[Records from a collection]
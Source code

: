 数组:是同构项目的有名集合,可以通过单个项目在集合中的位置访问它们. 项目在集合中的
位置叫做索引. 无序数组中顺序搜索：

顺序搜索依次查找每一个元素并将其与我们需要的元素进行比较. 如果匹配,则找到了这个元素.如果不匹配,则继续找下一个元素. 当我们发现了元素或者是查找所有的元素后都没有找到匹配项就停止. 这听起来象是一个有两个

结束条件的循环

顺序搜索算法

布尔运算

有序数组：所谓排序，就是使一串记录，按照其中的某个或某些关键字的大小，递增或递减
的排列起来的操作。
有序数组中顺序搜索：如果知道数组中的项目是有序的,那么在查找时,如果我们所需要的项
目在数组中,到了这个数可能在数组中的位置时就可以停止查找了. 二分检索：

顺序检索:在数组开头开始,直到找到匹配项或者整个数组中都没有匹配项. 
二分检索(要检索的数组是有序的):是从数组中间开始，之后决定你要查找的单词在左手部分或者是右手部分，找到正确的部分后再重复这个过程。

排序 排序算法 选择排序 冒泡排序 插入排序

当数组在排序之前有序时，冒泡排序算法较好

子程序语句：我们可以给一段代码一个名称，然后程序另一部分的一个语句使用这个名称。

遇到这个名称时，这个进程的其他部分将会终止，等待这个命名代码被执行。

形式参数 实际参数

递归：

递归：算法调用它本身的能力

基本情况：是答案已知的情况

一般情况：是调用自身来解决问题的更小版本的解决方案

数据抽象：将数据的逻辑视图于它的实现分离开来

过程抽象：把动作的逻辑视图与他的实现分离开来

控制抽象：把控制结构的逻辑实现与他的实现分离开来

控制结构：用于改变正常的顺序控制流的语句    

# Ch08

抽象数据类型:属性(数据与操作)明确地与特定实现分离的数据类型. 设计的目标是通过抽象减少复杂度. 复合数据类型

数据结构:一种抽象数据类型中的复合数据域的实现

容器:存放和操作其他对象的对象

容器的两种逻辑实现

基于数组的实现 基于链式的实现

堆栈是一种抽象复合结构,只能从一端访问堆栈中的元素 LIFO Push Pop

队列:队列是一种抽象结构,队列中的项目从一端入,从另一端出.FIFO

Problem:
Return, from the entries, each line that holds "二分检索".

Completed task:
目在数组中,到了这个数可能在数组中的位置时就可以停止查找了. 二分检索：
二分检索(要检索的数组是有序的):是从数组中间开始，之后决定你要查找的单词在左手部分或者是右手部分，找到正确的部分后再重复这个过程。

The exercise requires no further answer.